Qiime2 v2018.8 seems to be forcing stratification of data even when the --p-no-stratify flag is used.
Here’s the traceback:
Traceback (most recent call last):
File “/opt/conda/envs/qiime2-2018.8/lib/python3.5/site-packages/q2cli/commands.py”, line 274, in call
results = action(**arguments)
File “”, line 2, in regress_samples
File “/opt/conda/envs/qiime2-2018.8/lib/python3.5/site-packages/qiime2/sdk/action.py”, line 231, in bound_callable
output_types, provenance)
File “/opt/conda/envs/qiime2-2018.8/lib/python3.5/site-packages/qiime2/sdk/action.py”, line 455, in callable_executor
outputs = self._callable(scope.ctx, **view_args)
File “/opt/conda/envs/qiime2-2018.8/lib/python3.5/site-packages/q2_sample_classifier/classify.py”, line 140, in regress_samples
stratify, missing_samples=missing_samples)
File “”, line 2, in split_table
File “/opt/conda/envs/qiime2-2018.8/lib/python3.5/site-packages/qiime2/sdk/action.py”, line 231, in bound_callable
output_types, provenance)
File “/opt/conda/envs/qiime2-2018.8/lib/python3.5/site-packages/qiime2/sdk/action.py”, line 362, in callable_executor
output_views = self._callable(**view_args)
File “/opt/conda/envs/qiime2-2018.8/lib/python3.5/site-packages/q2_sample_classifier/classify.py”, line 228, in split_table
stratify=True, missing_samples=missing_samples)
File “/opt/conda/envs/qiime2-2018.8/lib/python3.5/site-packages/q2_sample_classifier/utilities.py”, line 390, in _prepare_training_data
features, targets, column, test_size, strata, random_state)
File “/opt/conda/envs/qiime2-2018.8/lib/python3.5/site-packages/q2_sample_classifier/utilities.py”, line 169, in _split_training_data
_stratification_error()
File “/opt/conda/envs/qiime2-2018.8/lib/python3.5/site-packages/q2_sample_classifier/utilities.py”, line 189, in _stratification_error
'You have chosen to predict a metadata column that contains ’

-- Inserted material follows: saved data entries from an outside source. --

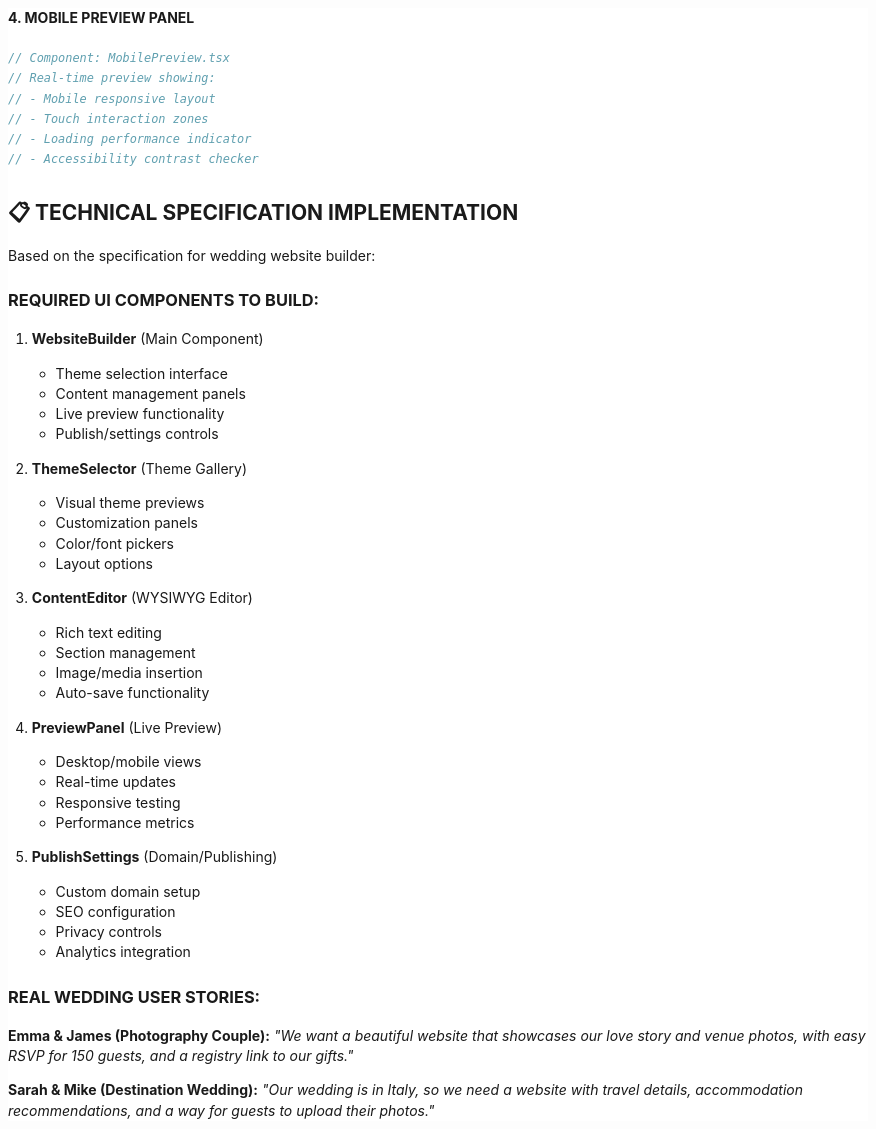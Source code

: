#### 4. MOBILE PREVIEW PANEL
```typescript
// Component: MobilePreview.tsx
// Real-time preview showing:
// - Mobile responsive layout
// - Touch interaction zones
// - Loading performance indicator
// - Accessibility contrast checker
```

## 📋 TECHNICAL SPECIFICATION IMPLEMENTATION

Based on the specification for wedding website builder:

### REQUIRED UI COMPONENTS TO BUILD:

1. **WebsiteBuilder** (Main Component)
   - Theme selection interface
   - Content management panels
   - Live preview functionality
   - Publish/settings controls

2. **ThemeSelector** (Theme Gallery)
   - Visual theme previews
   - Customization panels
   - Color/font pickers
   - Layout options

3. **ContentEditor** (WYSIWYG Editor)
   - Rich text editing
   - Section management
   - Image/media insertion
   - Auto-save functionality

4. **PreviewPanel** (Live Preview)
   - Desktop/mobile views
   - Real-time updates
   - Responsive testing
   - Performance metrics

5. **PublishSettings** (Domain/Publishing)
   - Custom domain setup
   - SEO configuration
   - Privacy controls
   - Analytics integration

### REAL WEDDING USER STORIES:

**Emma & James (Photography Couple):**
*"We want a beautiful website that showcases our love story and venue photos, with easy RSVP for 150 guests, and a registry link to our gifts."*

**Sarah & Mike (Destination Wedding):**
*"Our wedding is in Italy, so we need a website with travel details, accommodation recommendations, and a way for guests to upload their photos."*
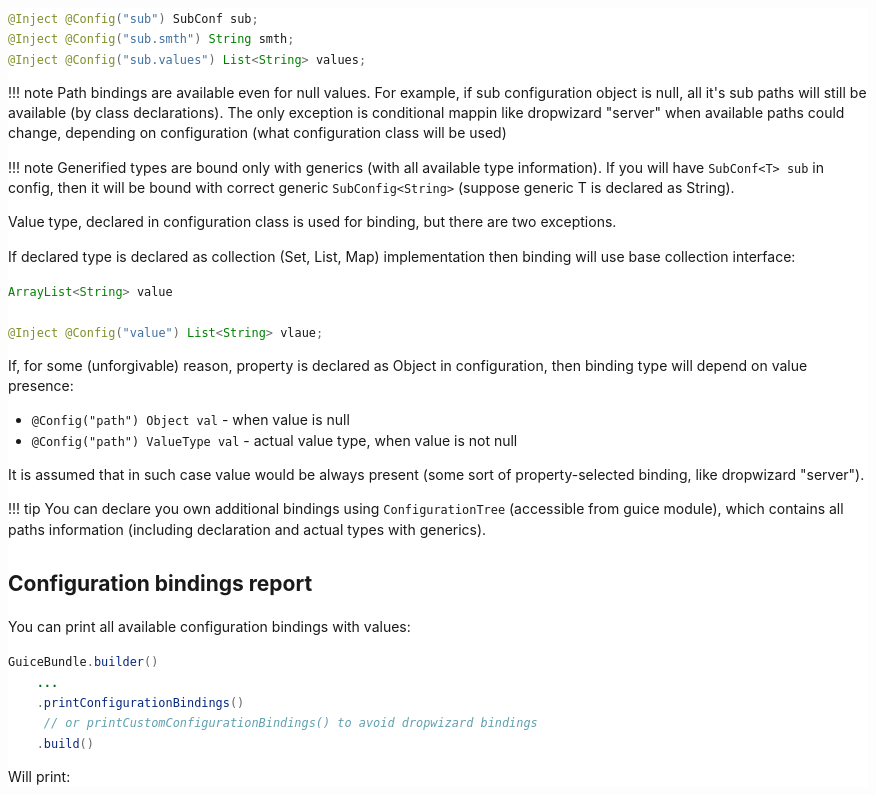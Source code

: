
 ```java
@Inject @Config("sub") SubConf sub;
@Inject @Config("sub.smth") String smth;
@Inject @Config("sub.values") List<String> values;
```

!!! note
    Path bindings are available even for null values. For example, if sub configuration object
    is null, all it's sub paths will still be available (by class declarations). 
    The only exception is conditional mappin like dropwizard "server" when available paths
    could change, depending on configuration (what configuration class will be used)

!!! note 
    Generified types are bound only with generics (with all available type information).
    If you will have `SubConf<T> sub` in config, then it will be bound with correct generic `SubConfig<String>`
    (suppose generic T is declared as String).
    
Value type, declared in configuration class is used for binding, but there are two exceptions.

If declared type is declared as collection (Set, List, Map) implementation then binding will use
base collection interface:

```java
ArrayList<String> value

@Inject @Config("value") List<String> vlaue;
```

If, for some (unforgivable) reason, property is declared as Object in configuration,
then binding type will depend on value presence:

* `@Config("path") Object val` - when value is null
* `@Config("path") ValueType val` - actual value type, when value is not null       

It is assumed that in such case value would be always present (some sort of property-selected binding, like dropwizard "server").

!!! tip
    You can declare you own additional bindings using `ConfigurationTree` (accessible from guice module), 
    which contains all paths information (including declaration and actual types with generics).

## Configuration bindings report

You can print all available configuration bindings with values:

```java
GuiceBundle.builder()
    ...
    .printConfigurationBindings()
     // or printCustomConfigurationBindings() to avoid dropwizard bindings 
    .build()
```

Will print:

ValueError: You have chosen to predict a metadata column that contains one or more values that match only one sample. For proper stratification of data into training and test sets, each class (value) must contain at least two samples. This is a requirement for classification problems, but stratification can be disabled for regression by setting stratify=False. Alternatively, remove all samples that bear a unique class label for your chosen metadata column. Note that disabling stratification can negatively impact predictive accuracy for small data sets.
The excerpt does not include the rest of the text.